# Work to be completed
Each line of the data below containing "multiple" needs to be listed.

# Dataset entries
+ + + + + + +
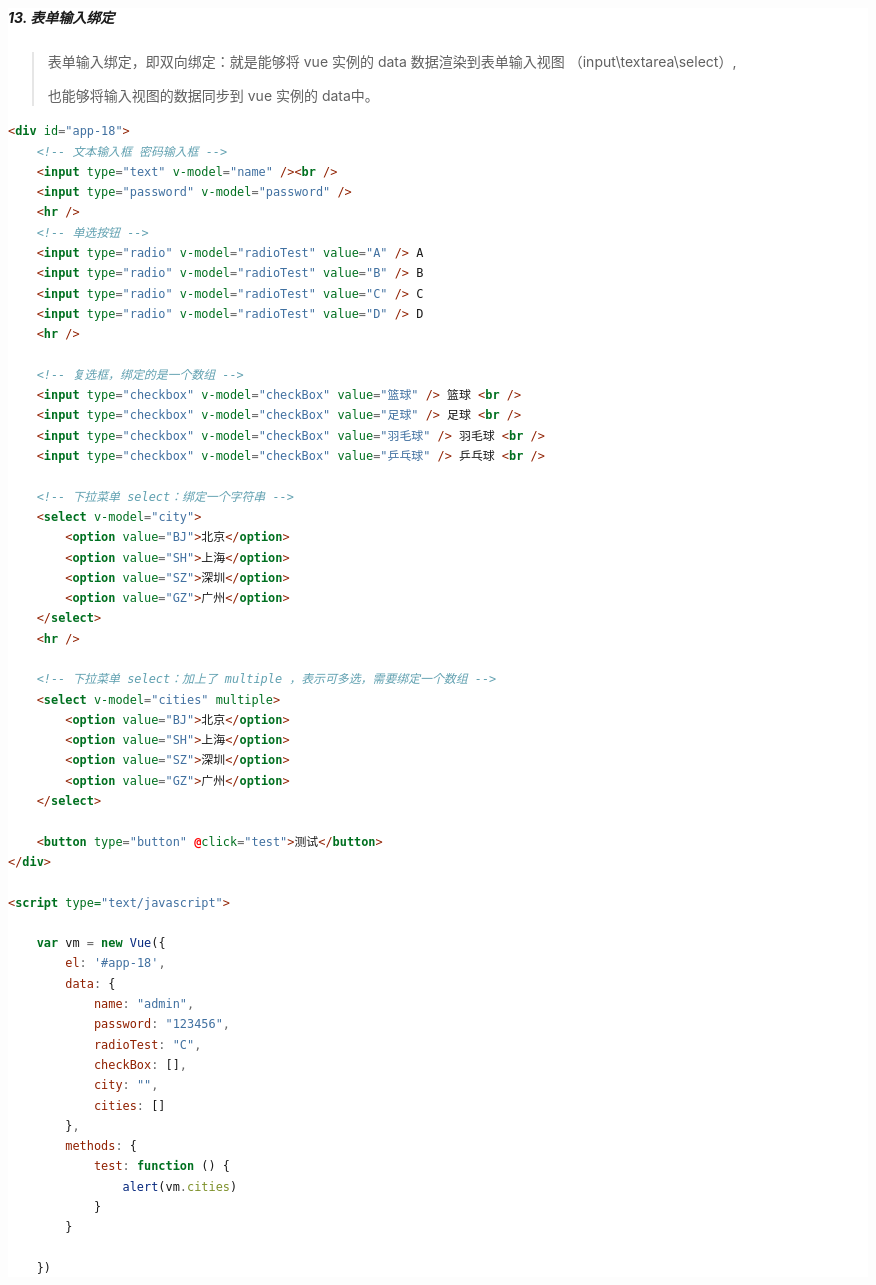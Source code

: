 ##### 13.	表单输入绑定

> 表单输入绑定，即双向绑定：就是能够将 vue 实例的 data 数据渲染到表单输入视图 （input\textarea\select）,
>
> 也能够将输入视图的数据同步到 vue 实例的 data中。

```html
<div id="app-18">
    <!-- 文本输入框 密码输入框 -->
    <input type="text" v-model="name" /><br />
    <input type="password" v-model="password" />
    <hr />
    <!-- 单选按钮 -->
    <input type="radio" v-model="radioTest" value="A" /> A
    <input type="radio" v-model="radioTest" value="B" /> B
    <input type="radio" v-model="radioTest" value="C" /> C
    <input type="radio" v-model="radioTest" value="D" /> D
    <hr />

    <!-- 复选框，绑定的是一个数组 -->
    <input type="checkbox" v-model="checkBox" value="篮球" /> 篮球 <br />
    <input type="checkbox" v-model="checkBox" value="足球" /> 足球 <br />
    <input type="checkbox" v-model="checkBox" value="羽毛球" /> 羽毛球 <br />
    <input type="checkbox" v-model="checkBox" value="乒乓球" /> 乒乓球 <br />

    <!-- 下拉菜单 select：绑定一个字符串 -->
    <select v-model="city">
        <option value="BJ">北京</option>
        <option value="SH">上海</option>
        <option value="SZ">深圳</option>
        <option value="GZ">广州</option>
    </select>
    <hr />

    <!-- 下拉菜单 select：加上了 multiple ，表示可多选，需要绑定一个数组 -->
    <select v-model="cities" multiple>
        <option value="BJ">北京</option>
        <option value="SH">上海</option>
        <option value="SZ">深圳</option>
        <option value="GZ">广州</option>
    </select>

    <button type="button" @click="test">测试</button>
</div>

<script type="text/javascript">

    var vm = new Vue({
        el: '#app-18',
        data: {
            name: "admin",
            password: "123456",
            radioTest: "C",
            checkBox: [],
            city: "",
            cities: []
        },
        methods: {
            test: function () {
                alert(vm.cities)
            }
        }

    })
```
+ + + + + + +
# Answer box
    <!-- 下拉菜单 select：加上了 multiple ，表示可多选，需要绑定一个数组 -->
    <select v-model="cities" multiple>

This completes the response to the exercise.